* _Directions_
From the data below, repeat exactly the lines from the line with "##### Instructions to" to the line with "1. Mix sour", both included.

* _Stored data entries_
*****

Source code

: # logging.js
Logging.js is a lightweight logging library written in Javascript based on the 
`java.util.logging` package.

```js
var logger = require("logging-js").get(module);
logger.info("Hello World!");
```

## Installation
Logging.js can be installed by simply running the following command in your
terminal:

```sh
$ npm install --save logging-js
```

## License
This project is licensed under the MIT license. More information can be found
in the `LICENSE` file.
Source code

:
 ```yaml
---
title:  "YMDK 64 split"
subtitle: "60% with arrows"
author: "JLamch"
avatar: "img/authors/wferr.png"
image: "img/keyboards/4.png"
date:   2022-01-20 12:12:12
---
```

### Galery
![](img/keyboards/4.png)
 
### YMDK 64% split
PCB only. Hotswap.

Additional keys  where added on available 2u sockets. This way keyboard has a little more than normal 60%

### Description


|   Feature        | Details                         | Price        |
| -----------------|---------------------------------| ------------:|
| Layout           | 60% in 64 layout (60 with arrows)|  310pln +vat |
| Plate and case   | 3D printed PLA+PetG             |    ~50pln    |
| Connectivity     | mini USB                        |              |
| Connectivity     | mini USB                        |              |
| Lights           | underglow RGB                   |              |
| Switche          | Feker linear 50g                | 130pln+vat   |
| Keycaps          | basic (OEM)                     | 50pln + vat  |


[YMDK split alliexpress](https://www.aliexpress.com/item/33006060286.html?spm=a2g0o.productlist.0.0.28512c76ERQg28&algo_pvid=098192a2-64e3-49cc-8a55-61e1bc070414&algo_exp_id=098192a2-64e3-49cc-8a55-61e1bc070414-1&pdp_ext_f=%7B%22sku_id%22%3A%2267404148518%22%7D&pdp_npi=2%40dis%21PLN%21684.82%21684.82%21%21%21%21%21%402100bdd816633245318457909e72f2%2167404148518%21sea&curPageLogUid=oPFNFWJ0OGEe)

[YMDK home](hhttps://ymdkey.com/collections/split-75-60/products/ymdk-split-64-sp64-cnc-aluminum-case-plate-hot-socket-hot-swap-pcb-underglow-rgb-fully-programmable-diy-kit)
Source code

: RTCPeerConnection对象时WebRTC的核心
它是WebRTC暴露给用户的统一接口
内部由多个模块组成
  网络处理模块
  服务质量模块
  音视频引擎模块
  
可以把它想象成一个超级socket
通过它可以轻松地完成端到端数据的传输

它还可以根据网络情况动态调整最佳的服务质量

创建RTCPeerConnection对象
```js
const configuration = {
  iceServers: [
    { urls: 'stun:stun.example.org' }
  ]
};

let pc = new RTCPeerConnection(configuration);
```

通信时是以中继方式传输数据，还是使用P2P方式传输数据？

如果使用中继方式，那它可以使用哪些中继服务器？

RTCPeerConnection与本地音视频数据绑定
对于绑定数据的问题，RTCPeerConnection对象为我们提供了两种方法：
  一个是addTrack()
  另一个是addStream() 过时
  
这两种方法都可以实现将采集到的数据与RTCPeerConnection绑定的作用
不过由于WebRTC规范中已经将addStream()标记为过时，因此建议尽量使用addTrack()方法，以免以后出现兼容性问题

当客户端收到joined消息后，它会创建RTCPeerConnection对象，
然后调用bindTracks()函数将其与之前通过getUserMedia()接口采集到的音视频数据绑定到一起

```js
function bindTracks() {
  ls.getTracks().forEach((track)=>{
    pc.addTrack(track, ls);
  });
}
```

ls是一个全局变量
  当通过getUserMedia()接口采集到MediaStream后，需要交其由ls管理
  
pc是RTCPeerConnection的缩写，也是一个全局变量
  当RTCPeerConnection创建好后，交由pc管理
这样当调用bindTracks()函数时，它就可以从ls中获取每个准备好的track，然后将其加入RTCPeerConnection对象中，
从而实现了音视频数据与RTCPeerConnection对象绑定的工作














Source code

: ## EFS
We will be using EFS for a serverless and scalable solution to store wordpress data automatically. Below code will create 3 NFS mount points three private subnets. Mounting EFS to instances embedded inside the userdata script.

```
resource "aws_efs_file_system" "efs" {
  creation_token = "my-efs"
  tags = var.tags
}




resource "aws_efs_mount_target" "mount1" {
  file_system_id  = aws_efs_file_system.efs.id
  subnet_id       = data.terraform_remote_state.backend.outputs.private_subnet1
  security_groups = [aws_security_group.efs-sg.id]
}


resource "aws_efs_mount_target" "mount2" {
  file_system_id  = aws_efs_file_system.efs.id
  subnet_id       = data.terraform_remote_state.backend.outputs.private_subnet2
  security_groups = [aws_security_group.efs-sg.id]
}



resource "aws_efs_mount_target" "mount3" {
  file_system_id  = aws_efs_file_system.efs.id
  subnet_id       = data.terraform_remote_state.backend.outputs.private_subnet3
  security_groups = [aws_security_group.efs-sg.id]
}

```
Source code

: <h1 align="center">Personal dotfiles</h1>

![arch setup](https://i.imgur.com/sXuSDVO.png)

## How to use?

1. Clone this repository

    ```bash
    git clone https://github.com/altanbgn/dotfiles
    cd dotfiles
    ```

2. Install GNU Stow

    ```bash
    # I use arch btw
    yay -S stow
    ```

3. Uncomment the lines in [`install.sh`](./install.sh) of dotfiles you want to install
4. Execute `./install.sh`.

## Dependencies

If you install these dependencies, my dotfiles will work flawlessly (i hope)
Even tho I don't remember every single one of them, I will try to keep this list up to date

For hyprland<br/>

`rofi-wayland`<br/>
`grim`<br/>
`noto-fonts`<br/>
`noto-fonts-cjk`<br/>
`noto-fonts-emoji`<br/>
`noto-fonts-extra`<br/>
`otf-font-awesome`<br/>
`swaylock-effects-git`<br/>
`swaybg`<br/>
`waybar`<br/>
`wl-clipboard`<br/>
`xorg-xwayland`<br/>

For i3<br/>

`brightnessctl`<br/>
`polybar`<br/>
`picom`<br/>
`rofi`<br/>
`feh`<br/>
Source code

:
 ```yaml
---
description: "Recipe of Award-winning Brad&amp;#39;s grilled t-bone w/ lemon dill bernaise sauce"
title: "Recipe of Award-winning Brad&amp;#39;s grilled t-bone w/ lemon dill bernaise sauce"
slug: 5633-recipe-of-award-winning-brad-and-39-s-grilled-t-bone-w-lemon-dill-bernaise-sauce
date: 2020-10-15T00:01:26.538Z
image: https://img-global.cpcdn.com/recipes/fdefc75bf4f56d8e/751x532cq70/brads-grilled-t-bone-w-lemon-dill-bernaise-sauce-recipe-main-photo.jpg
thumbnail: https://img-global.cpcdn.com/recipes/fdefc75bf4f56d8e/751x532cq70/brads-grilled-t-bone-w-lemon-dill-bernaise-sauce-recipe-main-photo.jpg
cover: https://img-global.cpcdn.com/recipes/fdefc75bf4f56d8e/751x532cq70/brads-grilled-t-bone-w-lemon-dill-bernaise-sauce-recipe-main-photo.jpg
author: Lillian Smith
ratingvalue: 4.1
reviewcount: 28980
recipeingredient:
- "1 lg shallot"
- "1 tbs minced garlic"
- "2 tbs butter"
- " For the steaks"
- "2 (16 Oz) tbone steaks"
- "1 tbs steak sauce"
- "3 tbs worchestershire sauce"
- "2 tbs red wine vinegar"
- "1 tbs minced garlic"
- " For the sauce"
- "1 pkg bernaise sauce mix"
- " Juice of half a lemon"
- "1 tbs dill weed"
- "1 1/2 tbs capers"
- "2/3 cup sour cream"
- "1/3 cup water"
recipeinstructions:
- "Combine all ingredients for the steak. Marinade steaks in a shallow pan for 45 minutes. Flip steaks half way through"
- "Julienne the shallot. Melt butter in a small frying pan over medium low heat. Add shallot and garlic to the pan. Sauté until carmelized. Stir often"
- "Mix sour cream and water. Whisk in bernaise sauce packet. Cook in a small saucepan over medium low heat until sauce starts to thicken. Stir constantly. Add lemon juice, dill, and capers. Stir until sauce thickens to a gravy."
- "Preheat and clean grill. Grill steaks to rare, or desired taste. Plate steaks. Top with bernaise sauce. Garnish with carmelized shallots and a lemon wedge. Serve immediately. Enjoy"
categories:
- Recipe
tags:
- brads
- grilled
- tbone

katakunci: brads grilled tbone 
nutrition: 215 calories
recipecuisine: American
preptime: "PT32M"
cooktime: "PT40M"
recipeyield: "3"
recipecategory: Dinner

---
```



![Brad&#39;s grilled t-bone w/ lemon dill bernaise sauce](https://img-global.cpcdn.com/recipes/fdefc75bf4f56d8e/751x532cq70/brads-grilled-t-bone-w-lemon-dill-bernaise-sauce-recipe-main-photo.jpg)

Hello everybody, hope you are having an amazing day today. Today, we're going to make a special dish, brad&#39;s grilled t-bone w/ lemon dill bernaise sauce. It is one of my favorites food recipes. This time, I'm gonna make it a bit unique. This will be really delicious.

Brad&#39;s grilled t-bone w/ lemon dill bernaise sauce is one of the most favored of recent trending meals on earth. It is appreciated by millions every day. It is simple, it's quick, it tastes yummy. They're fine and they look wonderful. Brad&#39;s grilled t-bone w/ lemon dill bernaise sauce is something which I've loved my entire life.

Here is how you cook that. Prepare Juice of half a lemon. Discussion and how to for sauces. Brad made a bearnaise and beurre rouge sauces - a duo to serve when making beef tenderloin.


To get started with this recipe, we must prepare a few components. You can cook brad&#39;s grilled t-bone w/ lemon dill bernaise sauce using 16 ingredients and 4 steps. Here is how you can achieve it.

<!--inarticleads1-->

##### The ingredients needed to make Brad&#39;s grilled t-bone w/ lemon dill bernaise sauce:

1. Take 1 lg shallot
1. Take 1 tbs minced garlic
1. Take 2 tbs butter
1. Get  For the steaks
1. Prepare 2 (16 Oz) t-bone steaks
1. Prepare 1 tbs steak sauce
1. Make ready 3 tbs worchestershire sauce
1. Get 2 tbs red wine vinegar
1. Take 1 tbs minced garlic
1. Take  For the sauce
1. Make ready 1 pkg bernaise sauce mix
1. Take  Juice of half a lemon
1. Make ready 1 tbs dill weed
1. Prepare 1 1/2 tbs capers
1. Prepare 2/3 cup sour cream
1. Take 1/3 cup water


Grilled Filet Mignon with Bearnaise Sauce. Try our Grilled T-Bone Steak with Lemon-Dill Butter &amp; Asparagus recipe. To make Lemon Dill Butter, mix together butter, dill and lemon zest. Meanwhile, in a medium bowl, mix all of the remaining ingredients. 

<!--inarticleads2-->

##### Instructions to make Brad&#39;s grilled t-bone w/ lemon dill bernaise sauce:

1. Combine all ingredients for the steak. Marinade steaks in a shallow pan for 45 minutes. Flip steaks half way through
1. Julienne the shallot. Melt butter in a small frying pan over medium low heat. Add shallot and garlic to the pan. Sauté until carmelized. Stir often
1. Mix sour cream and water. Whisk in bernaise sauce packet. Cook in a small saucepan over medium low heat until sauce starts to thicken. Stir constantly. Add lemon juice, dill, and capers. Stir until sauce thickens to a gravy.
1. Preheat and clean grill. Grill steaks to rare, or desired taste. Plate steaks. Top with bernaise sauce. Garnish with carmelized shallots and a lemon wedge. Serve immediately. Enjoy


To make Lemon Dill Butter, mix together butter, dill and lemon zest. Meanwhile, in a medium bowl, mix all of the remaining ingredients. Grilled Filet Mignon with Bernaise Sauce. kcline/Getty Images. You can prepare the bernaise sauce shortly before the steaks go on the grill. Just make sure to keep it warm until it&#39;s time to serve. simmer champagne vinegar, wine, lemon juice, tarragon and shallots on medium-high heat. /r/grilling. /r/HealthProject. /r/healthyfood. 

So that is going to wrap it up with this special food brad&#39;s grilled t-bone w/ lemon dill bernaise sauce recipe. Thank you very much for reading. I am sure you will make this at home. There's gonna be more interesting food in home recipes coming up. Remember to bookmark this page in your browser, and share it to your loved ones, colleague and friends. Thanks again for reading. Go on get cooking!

*****

* _Solved problem_
##### Instructions to make Brad&#39;s grilled t-bone w/ lemon dill bernaise sauce:

1. Combine all ingredients for the steak. Marinade steaks in a shallow pan for 45 minutes. Flip steaks half way through
1. Julienne the shallot. Melt butter in a small frying pan over medium low heat. Add shallot and garlic to the pan. Sauté until carmelized. Stir often
1. Mix sour cream and water. Whisk in bernaise sauce packet. Cook in a small saucepan over medium low heat until sauce starts to thicken. Stir constantly. Add lemon juice, dill, and capers. Stir until sauce thickens to a gravy.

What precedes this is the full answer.